Figure 3: Illustration of uranium deposition model developed for the Malacca Strait and South China Sea (SCS). Red dots indicate sampling areas. Box A refers to the Malacca Straits located on the west coast of PM, Box B refers to the Southern SCS located on the east coast of PM and Box C refers to the Southeast SCS located on the west coast of EM.

Figure 4: Schematic diagram summarizing the box-model calculations on the fluxes of lithogenic and authigenic U isotopes in the PM and EM harbours. See text for definitions of notations not indicated in the diagram. High accumulation rate (flux) of lithogenic U in PM is due to the input of basement granitic rock, while a high accumulation rate (flux) of authigenic U in EM might be due to the effluence from the Western Pacific.

Table 6: Calculation of the deposition model of uranium.

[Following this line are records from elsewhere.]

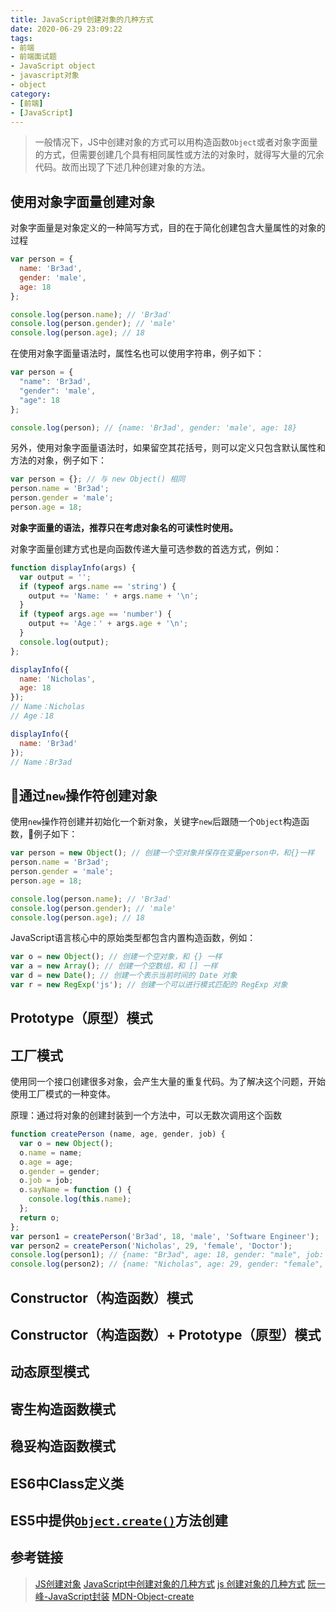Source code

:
 ```yaml
---
title: JavaScript创建对象的几种方式
date: 2020-06-29 23:09:22
tags:
- 前端
- 前端面试题
- JavaScript object
- javascript对象
- object
category:
- [前端]
- [JavaScript]
---
```


> 一般情况下，JS中创建对象的方式可以用构造函数`Object`或者对象字面量的方式，但需要创建几个具有相同属性或方法的对象时，就得写大量的冗余代码。故而出现了下述几种创建对象的方法。

## 使用对象字面量创建对象

对象字面量是对象定义的一种简写方式，目的在于简化创建包含大量属性的对象的过程

```javascript
var person = {
  name: 'Br3ad',
  gender: 'male',
  age: 18
};

console.log(person.name); // 'Br3ad'
console.log(person.gender); // 'male'
console.log(person.age); // 18
```

在使用对象字面量语法时，属性名也可以使用字符串，例子如下：

```javascript
var person = {
  "name": 'Br3ad',
  "gender": 'male',
  "age": 18
};

console.log(person); // {name: 'Br3ad', gender: 'male', age: 18}
```

另外，使用对象字面量语法时，如果留空其花括号，则可以定义只包含默认属性和方法的对象，例子如下：

```javascript
var person = {}; // 与 new Object() 相同
person.name = 'Br3ad';
person.gender = 'male';
person.age = 18;
```

**对象字面量的语法，推荐只在考虑对象名的可读性时使用。**

对象字面量创建方式也是向函数传递大量可选参数的首选方式，例如：

```javascript
function displayInfo(args) {
  var output = '';
  if (typeof args.name == 'string') {
    output += 'Name: ' + args.name + '\n';
  }
  if (typeof args.age == 'number') {
    output += 'Age：' + args.age + '\n';
  }
  console.log(output);
};

displayInfo({
  name: 'Nicholas',
  age: 18
});
// Name：Nicholas
// Age：18

displayInfo({
  name: 'Br3ad'
});
// Name：Br3ad
```

## 通过`new`操作符创建对象

使用`new`操作符创建并初始化一个新对象，关键字`new`后跟随一个`Object`构造函数，例子如下：

```javascript
var person = new Object(); // 创建一个空对象并保存在变量person中，和{}一样
person.name = 'Br3ad';
person.gender = 'male';
person.age = 18;

console.log(person.name); // 'Br3ad'
console.log(person.gender); // 'male'
console.log(person.age); // 18
```

JavaScript语言核心中的原始类型都包含内置构造函数，例如：

```javascript
var o = new Object(); // 创建一个空对象，和 {} 一样
var a = new Array(); // 创建一个空数组，和 [] 一样
var d = new Date(); // 创建一个表示当前时间的 Date 对象
var r = new RegExp('js'); // 创建一个可以进行模式匹配的 RegExp 对象
```

## Prototype（原型）模式

## 工厂模式

使用同一个接口创建很多对象，会产生大量的重复代码。为了解决这个问题，开始使用工厂模式的一种变体。

原理：通过将对象的创建封装到一个方法中，可以无数次调用这个函数 
```javascript
function createPerson (name, age, gender, job) {
  var o = new Object();
  o.name = name;
  o.age = age;
  o.gender = gender;
  o.job = job;
  o.sayName = function () {
    console.log(this.name);
  };
  return o;
};
var person1 = createPerson('Br3ad', 18, 'male', 'Software Engineer');
var person2 = createPerson('Nicholas', 29, 'female', 'Doctor');
console.log(person1); // {name: "Br3ad", age: 18, gender: "male", job: "Software Engineer", sayName: ƒunction () {} }
console.log(person2); // {name: "Nicholas", age: 29, gender: "female", job: "Doctor", sayName: ƒunction () {} }
```

## Constructor（构造函数）模式




## Constructor（构造函数）+ Prototype（原型）模式

## 动态原型模式

## 寄生构造函数模式

## 稳妥构造函数模式

## ES6中Class定义类

## ES5中提供[`Object.create()`](https://developer.mozilla.org/zh-CN/docs/Web/JavaScript/Reference/Global_Objects/Object/create)方法创建

## 参考链接

> [JS创建对象](https://blog.csdn.net/Luck_ZZ/article/details/102984112)
> [JavaScript中创建对象的几种方式](https://juejin.im/post/5cb34b456fb9a0688a680676)
> [js 创建对象的几种方式](https://segmentfault.com/a/1190000013003584)
> [阮一峰-JavaScript封装](http://www.ruanyifeng.com/blog/2010/05/object-oriented_javascript_encapsulation.html)
> [MDN-Object-create](https://developer.mozilla.org/zh-CN/docs/Web/JavaScript/Reference/Global_Objects/Object/create)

Low accumulation rates of authigenic uranium at PM coasts (0.66- 1.87 × 10^-3 Bq/cm²/year) compared to EM coasts (6.14 × 10^-3 Bq/cm²/ year) might also be related to the rapid sedimentation and mixing processes that occur in PM. These kinds of processes might dilute the authigenic uranium added to the sediments and explain why little authigenic uranium is observed in the sediment cores [51]. The accumulation of authigenic uranium at EM (6.14 × 10^-3 Bq/cm²/year) is higher compared to other areas such as the Okinawa trough (1.69-1.74 × 10^-3 Bq/cm²/year) which might be due to marginal seas characteristics where these areas might receive input form the Western Pacific ocean. Furthermore, the accumulation rate of authigenic uranium at EM (6.14 × 10^-3 Bq/cm²/year) is almost similar to the rate of authigenic uranium burial in sediments (up to 6.67 × 10^-3 Bq/cm²/year) from the Pacific Ocean [2]. We can generally conclude that uranium located in PM harbours receive a high input of lithogenic uranium due to basement granitic rock while the EM coast receives more authigenic input with effluence from the western Pacific Ocean.

Harbour sediment cores were collected from PM and EM coasts. We investigated the origin of uranium and thorium isotopes in Malaysian harbour sediment and developed a model to estimate the accumulation rate of lithogenic and authigenic uranium in Malaysian harbour sediment. The average activity of uranium and thorium isotopes at PM harbours are greater than at EM harbours. The sources of uranium were successfully predicted with the activity ratio supported by Pearson correlation analysis. Most of the uranium in PM harbours are of lithogenic origin influenced by basement granitic rock while the EM coast is dominated by authigenic origin effluence from the Western Pacific ocean. A box model suggests high accumulation rates of lithogenic uranium in PM with more than 86% of lithogenic uranium deposited at PM harbours. Meanwhile, the west coast of EM is dominated by authigenic uranium estimated at 61% of total uranium.

The authors would like to thank the Ministry of Science, Technology and Innovation (MOSTI), for providing research grant (04-01-02- SF0801). Thanks are also to all the laboratory members and staff of School of Environmental and Natural Resource Sciences, Faculty of Science and Technology, Universiti Kebangsaan Malaysia for their helping during fieldworks sampling and samples analyses.